Meine Fotos habe ich bisher immer in Fotocommunities veröffentlicht. Diese haben alle, soweit ich das getestet habe einen entscheidenden Nachteil. Leute, die nicht in diesen Communities sind, könnten keine Kommentare zu den Bilder schreiben. Das ärgert mich immer ein bisschen, weil ich weiß, dass ich mich nicht extra in einer Community anmelden würde, um einen Kommentar zu schreiben, auch wenn ich einen hätte. Ich bin keine Profifotografin – ich lerne – und deshalb hätte ich schon wahnsinnig gerne Rückmeldungen, Verbesserungsvorschläge und sonstige Hinweise.

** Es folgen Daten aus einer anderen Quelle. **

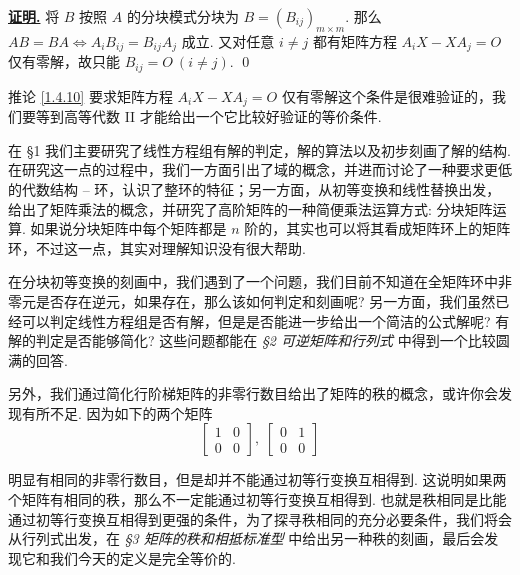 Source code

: \documentclass[10pt,openany]{article}
\theoremstyle{thmstyle} %
\theoremstyle{defstyle} %
\theoremstyle{prostyle} %
\theoremstyle{exastyle}
\theoremstyle{remstyle}
\renewenvironment{proof}[1][证明]{\par\underline{\textbf{#1.}} \;\fangsong}{\qed\par}
\begin{document}
\begin{proof}
	将 \( B \) 按照 \( A \) 的分块模式分块为 \( B=(B_{ij})_{m \times m} \). 那么 \( AB=BA \Leftrightarrow A_iB_{ij}=B_{ij}A_j  \) 成立. 又对任意 \( i \neq j \) 都有矩阵方程 \( A_iX-XA_j=O \) 仅有零解，故只能 \( B_{ij}=O \ (i \neq j) \).
\end{proof}



推论 \ref{1.4.10} 要求矩阵方程 \( A_iX-XA_j=O \) 仅有零解这个条件是很难验证的，我们要等到高等代数 II 才能给出一个它比较好验证的等价条件.

在 \S 1 我们主要研究了线性方程组有解的判定，解的算法以及初步刻画了解的结构. 在研究这一点的过程中，我们一方面引出了域的概念，并进而讨论了一种要求更低的代数结构 -- 环，认识了整环的特征；另一方面，从初等变换和线性替换出发，给出了矩阵乘法的概念，并研究了高阶矩阵的一种简便乘法运算方式: 分块矩阵运算. 如果说分块矩阵中每个矩阵都是 \( n \) 阶的，其实也可以将其看成矩阵环上的矩阵环，不过这一点，其实对理解知识没有很大帮助.

在分块初等变换的刻画中，我们遇到了一个问题，我们目前不知道在全矩阵环中非零元是否存在逆元，如果存在，那么该如何判定和刻画呢? 另一方面，我们虽然已经可以判定线性方程组是否有解，但是是否能进一步给出一个简洁的公式解呢? 有解的判定是否能够简化? 这些问题都能在 \textit{\S 2 可逆矩阵和行列式} 中得到一个比较圆满的回答. 

另外，我们通过简化行阶梯矩阵的非零行数目给出了矩阵的秩的概念，或许你会发现有所不足. 因为如下的两个矩阵
\[ \begin{bmatrix}
	1 & 0 \\ 0 & 0
\end{bmatrix}, \; \begin{bmatrix}
0 & 1 \\ 0 & 0
\end{bmatrix} \]

明显有相同的非零行数目，但是却并不能通过初等行变换互相得到. 这说明如果两个矩阵有相同的秩，那么不一定能通过初等行变换互相得到. 也就是秩相同是比能通过初等行变换互相得到更强的条件，为了探寻秩相同的充分必要条件，我们将会从行列式出发，在 \textit{\S 3 矩阵的秩和相抵标准型} 中给出另一种秩的刻画，最后会发现它和我们今天的定义是完全等价的. 
\end{document}
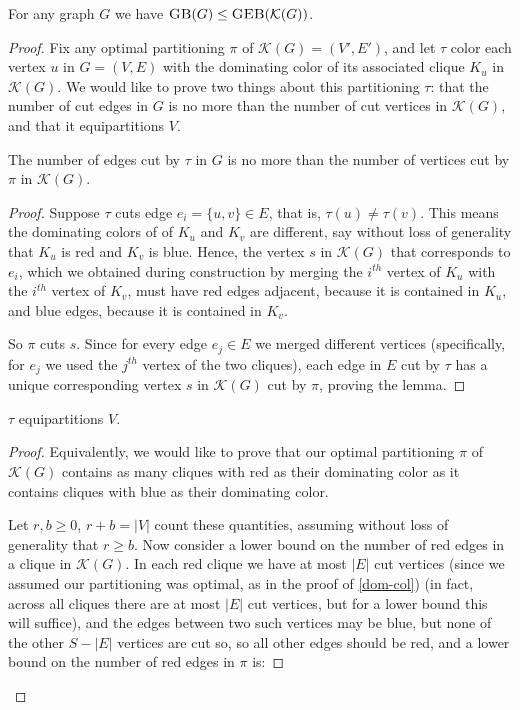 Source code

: \documentclass{article}
\newcommand{\sgeb}{\textsc{GEB} }
\newcommand{\sgb}{\textsc{GB} }
\begin{document}
	\begin{proposition}
		\label{gb-leq-geb}
		For any graph $G$ we have $\sgb(G) \leq \sgeb(\mathcal{K}(G))$.
	\end{proposition}
	\begin{proof}
		Fix any optimal partitioning $\pi$ of $\mathcal{K}(G) = (V', E')$, and
		let $\tau$ color each vertex $u$ in $G = (V, E)$ with the dominating
		color of its associated clique $K_u$ in $\mathcal{K}(G)$. We would
		like to
		prove two things about this partitioning $\tau$:
		that the number of cut edges in $G$ is no more than the number of
		cut vertices in $\mathcal{K}(G)$, and that it equipartitions $V$.


		\begin{lemma}
			\label{gb-leq-geb-lemma-1}
			The number of edges cut by $\tau$ in $G$ is no more than the number
			of vertices cut by $\pi$ in $\mathcal{K}(G)$.
		\end{lemma}
		\begin{proof}
			Suppose $\tau$ cuts edge $e_i = \{u, v\} \in E$, that is,
			$\tau(u) \neq \tau(v)$. This means the dominating colors of
			of $K_u$ and $K_v$ are different, say without loss of generality
			that $K_u$ is red and $K_v$ is blue. Hence, the vertex $s$ in
			$\mathcal{K}(G)$ that
			corresponds to $e_i$, which we obtained during construction
			by merging the $i^{th}$
			vertex of $K_u$ with the $i^{th}$ vertex of $K_v$, must have
			red edges adjacent, because it is contained in $K_u$, and blue
			edges, because it is contained in $K_v$.

			So $\pi$ cuts $s$.
			Since for every edge $e_j \in E$ we merged different
			vertices (specifically, for $e_j$ we used the $j^{th}$ vertex of
			the two cliques), each edge in $E$ cut by $\tau$ has a unique
			corresponding vertex $s$ in $\mathcal{K}(G)$ cut by $\pi$,
			proving the lemma.
		\end{proof}
		\begin{lemma}
			\label{gb-leq-geb-lemma-2}
			$\tau$ equipartitions $V$.
		\end{lemma}
		\begin{proof}
			Equivalently, we would like to prove that our optimal partitioning
			$\pi$ of $\mathcal{K}(G)$ contains as many cliques with red as
			their dominating color as it contains cliques with blue as their
			dominating color.

			Let $r,b \geq 0$, $r+b=|V|$ count these quantities, assuming
			without loss of generality that $r \geq b$. Now consider a lower
			bound on the number of red edges in a clique in $\mathcal{K}(G)$.
			In each red clique we have at most
			$|E|$ cut vertices (since we assumed our partitioning was optimal,
			as in the proof of \autoref{dom-col}) (in fact,
			across all cliques there are at most $|E|$ cut vertices, but for a
			lower bound this will suffice), and the edges between two such
			vertices may be blue, but none of the other $S - |E|$ vertices are
			cut so, so all other edges should be red, and a lower
			bound on the number of red edges in $\pi$ is:


\end{proof}
\end{proof}
\end{document}
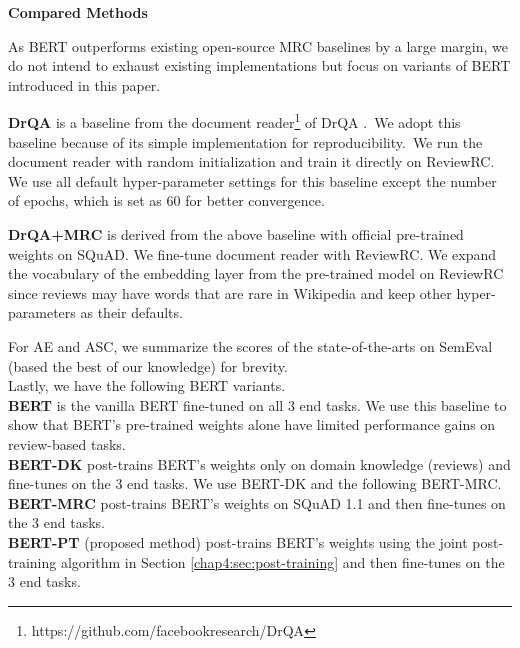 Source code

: \begin{table}[H]
    \centering
    \caption{Statistics of ReviewRC Dataset}
\label{chap6:tbl:rrc}
\end{table}


\textbf{Compared Methods}

As BERT outperforms existing open-source MRC baselines by a large margin, we do not intend to exhaust existing implementations but focus on variants of BERT introduced in this paper.

\textbf{DrQA} is a baseline from the document reader\footnote{https://github.com/facebookresearch/DrQA} of DrQA \cite{chen2017reading}.~We adopt this baseline because of its simple implementation for reproducibility.~We run the document reader with random initialization and train it directly on ReviewRC.
We use all default hyper-parameter settings for this baseline except the number of epochs, which is set as 60 for better convergence.

\textbf{DrQA+MRC} is derived from the above baseline with official pre-trained weights on SQuAD.
We fine-tune document reader with ReviewRC. We expand the vocabulary of the embedding layer from the pre-trained model on ReviewRC since reviews may have words that are rare in Wikipedia and keep other hyper-parameters as their defaults.

For AE and ASC, we summarize the scores of the state-of-the-arts on SemEval (based the best of our knowledge) for brevity.\\

Lastly, we have the following BERT variants.\\
\textbf{BERT} is the vanilla BERT fine-tuned on all 3 end tasks. We use this baseline to show that BERT's pre-trained weights alone have limited performance gains on review-based tasks.\\
\textbf{BERT-DK} post-trains BERT's weights only on domain knowledge (reviews) and fine-tunes on the 3 end tasks. We use BERT-DK and the following BERT-MRC.\\
\textbf{BERT-MRC} post-trains BERT's weights on SQuAD 1.1 and then fine-tunes on the 3 end tasks.\\
\textbf{BERT-PT} (proposed method) post-trains BERT's weights using the joint post-training algorithm in Section \ref{chap4:sec:post-training} and then fine-tunes on the 3 end tasks.


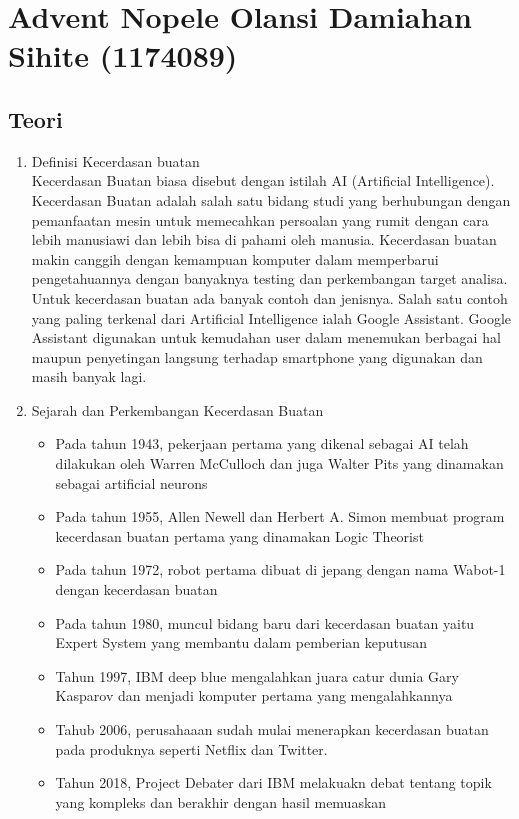 \section{Advent Nopele Olansi Damiahan Sihite (1174089)}
\subsection{Teori}
\begin{enumerate}
\item Definisi Kecerdasan buatan\\ 
Kecerdasan Buatan biasa disebut dengan istilah AI (Artificial Intelligence). Kecerdasan Buatan adalah salah satu bidang studi yang berhubungan dengan pemanfaatan mesin untuk memecahkan persoalan yang rumit dengan cara lebih manusiawi dan lebih bisa di pahami oleh manusia. Kecerdasan buatan makin canggih dengan kemampuan komputer dalam memperbarui pengetahuannya dengan banyaknya testing dan perkembangan target analisa. Untuk kecerdasan buatan ada banyak contoh dan jenisnya. Salah satu contoh yang paling terkenal dari Artificial Intelligence ialah Google Assistant. Google Assistant digunakan untuk kemudahan user dalam menemukan berbagai hal maupun penyetingan langsung terhadap smartphone yang digunakan dan masih banyak lagi.

\item Sejarah dan Perkembangan Kecerdasan Buatan
\begin{itemize}
\item Pada tahun 1943, pekerjaan pertama yang dikenal sebagai AI telah dilakukan oleh Warren McCulloch dan juga Walter Pits yang dinamakan sebagai artificial neurons
\item Pada tahun 1955, Allen Newell dan Herbert A. Simon membuat program kecerdasan buatan pertama yang dinamakan Logic Theorist
\item Pada tahun 1972, robot pertama dibuat di jepang dengan nama Wabot-1 dengan kecerdasan buatan
\item Pada tahun 1980, muncul bidang baru dari kecerdasan buatan yaitu Expert System yang membantu dalam pemberian keputusan
\item Tahun 1997, IBM deep blue mengalahkan juara catur dunia Gary Kasparov dan menjadi komputer pertama yang mengalahkannya
\item Tahub 2006, perusahaaan sudah mulai menerapkan kecerdasan buatan pada produknya seperti Netflix dan Twitter.
\item Tahun 2018,  	Project Debater dari IBM melakuakn debat tentang topik yang kompleks dan berakhir dengan hasil memuaskan
\end{itemize}


\end{enumerate}

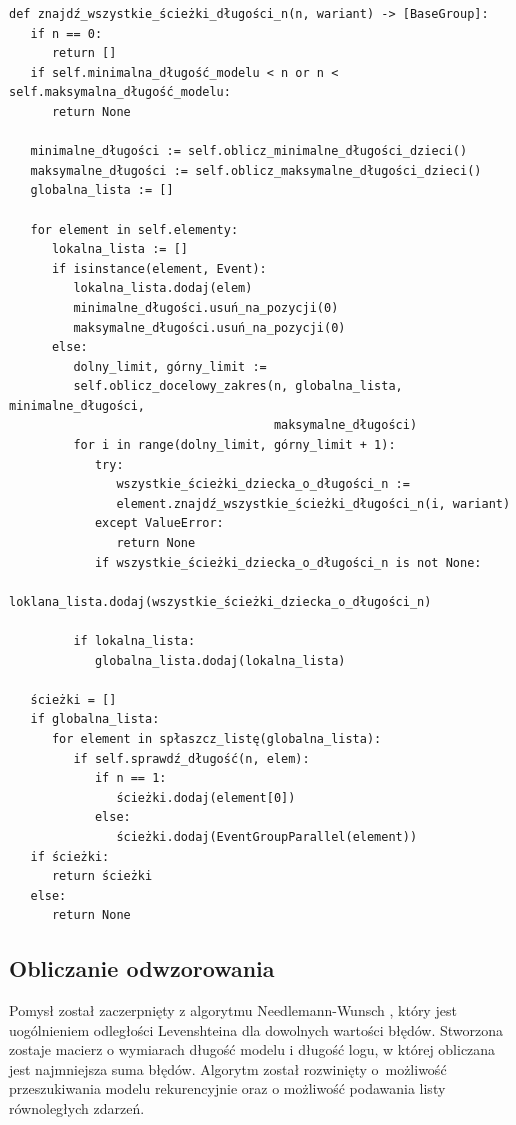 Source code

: \lstset{caption=Pseudokod wyszukiwania procesów o długości n, captionpos=b}
\lstset{label=src:get_n_length, frame=single}
\begin{lstlisting}[escapeinside=``]
def znajdź_wszystkie_ścieżki_długości_n(n, wariant) -> [BaseGroup]:
   if n == 0:
      return []
   if self.minimalna_długość_modelu < n or n < self.maksymalna_długość_modelu:
      return None

   minimalne_długości := self.oblicz_minimalne_długości_dzieci()
   maksymalne_długości := self.oblicz_maksymalne_długości_dzieci()
   globalna_lista := []

   for element in self.elementy:
      lokalna_lista := []
      if isinstance(element, Event):
         lokalna_lista.dodaj(elem)
         minimalne_długości.usuń_na_pozycji(0)
         maksymalne_długości.usuń_na_pozycji(0)
      else:
         dolny_limit, górny_limit := 
         self.oblicz_docelowy_zakres(n, globalna_lista, minimalne_długości, 
                                     maksymalne_długości)
         for i in range(dolny_limit, górny_limit + 1):
            try:
               wszystkie_ścieżki_dziecka_o_długości_n := 
               element.znajdź_wszystkie_ścieżki_długości_n(i, wariant)
            except ValueError:
               return None
            if wszystkie_ścieżki_dziecka_o_długości_n is not None:
               loklana_lista.dodaj(wszystkie_ścieżki_dziecka_o_długości_n)

         if lokalna_lista:
            globalna_lista.dodaj(lokalna_lista)

   ścieżki = []
   if globalna_lista:
      for element in spłaszcz_listę(globalna_lista):
         if self.sprawdź_długość(n, elem):
            if n == 1:
               ścieżki.dodaj(element[0])
            else:
               ścieżki.dodaj(EventGroupParallel(element))
   if ścieżki:
      return ścieżki
   else:
      return None
\end{lstlisting}

\subsection{Obliczanie odwzorowania}
Pomysł został zaczerpnięty z algorytmu Needlemann-Wunsch \cite{ea252fd3937a4a309a5e07e61e5531a7}, który jest uogólnieniem odległości Levenshteina dla dowolnych wartości błędów. Stworzona zostaje macierz o wymiarach długość modelu i długość logu, w której obliczana jest najmniejsza suma błędów. Algorytm został rozwinięty o~możliwość przeszukiwania modelu rekurencyjnie oraz o możliwość podawania listy równoległych zdarzeń.

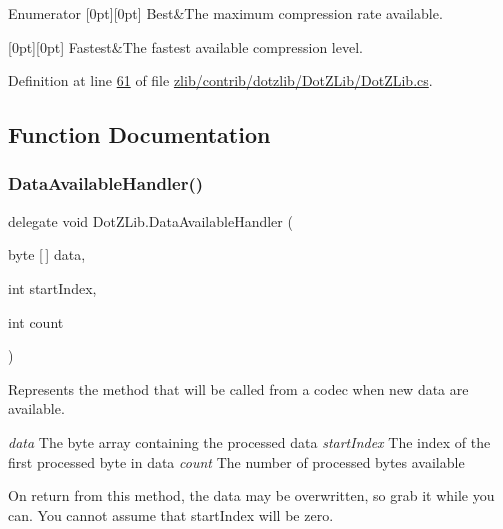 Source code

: \begin{DoxyEnumFields}{Enumerator}
[0pt][0pt]{}\mbox{\label{namespace_dot_z_lib_a034f7a1ef9856d8834e6f6b1c53d8a4ca68ef004de6166492c1d668eb8efe09bd}} 
Best&The maximum compression rate available. \\
\hline

[0pt][0pt]{}\mbox{\label{namespace_dot_z_lib_a034f7a1ef9856d8834e6f6b1c53d8a4ca90fd7fdf6f41406a75e5265b9583bb4e}} 
Fastest&The fastest available compression level. \\
\hline

\end{DoxyEnumFields}


Definition at line \hyperlink{zlib_2contrib_2dotzlib_2_dot_z_lib_2_dot_z_lib_8cs_source_l00061}{61} of file \hyperlink{zlib_2contrib_2dotzlib_2_dot_z_lib_2_dot_z_lib_8cs_source}{zlib/contrib/dotzlib/\+Dot\+Z\+Lib/\+Dot\+Z\+Lib.\+cs}.



\subsection{Function Documentation}
\mbox{\label{namespace_dot_z_lib_a13a751b897fc2af0be2307e4deb7eb1c}} 
\subsubsection{\texorpdfstring{Data\+Available\+Handler()}{DataAvailableHandler()}}
{\footnotesize\ttfamily delegate void Dot\+Z\+Lib.\+Data\+Available\+Handler (\begin{DoxyParamCaption}\item[{byte \mbox{[}$\,$\mbox{]}}]{data,  }\item[{int}]{start\+Index,  }\item[{int}]{count }\end{DoxyParamCaption})}



Represents the method that will be called from a codec when new data are available. 

{\itshape data} The byte array containing the processed data {\itshape start\+Index} The index of the first processed byte in {\ttfamily data} {\itshape count} The number of processed bytes available 

On return from this method, the data may be overwritten, so grab it while you can. You cannot assume that start\+Index will be zero.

Natürlich hat ein Blog andere Funktionen als eine Fotocommunity. Ich möchte hier nicht albenweise Fotos hochladen, sondern einfach ab und zu meine Lieblingsbilder oder Bilder, die mich irgendwie beschäftigen. Das finde ich aber gerade sehr gut, weil ich dann etwas mehr darauf eingehen kann und diese, für mich besonderen Bilder, nicht in den untiefen meiner Alben verschwinden. Natürlich gibt es die Fotos weiterhin in den Communities, weil ich weiß, dass nicht jeder meinen Geschmack teilt, andere Bilder besser findet und ich insgesamt dann sowieso zu viele für einen Blog hätte. Das soll einfach noch eine Erweiterung sein mit ein paar Hintergründen zu den Fotos, oder so. Genau überlege ich mir das noch in der nächsten Zeit beim Füllen des Blogs.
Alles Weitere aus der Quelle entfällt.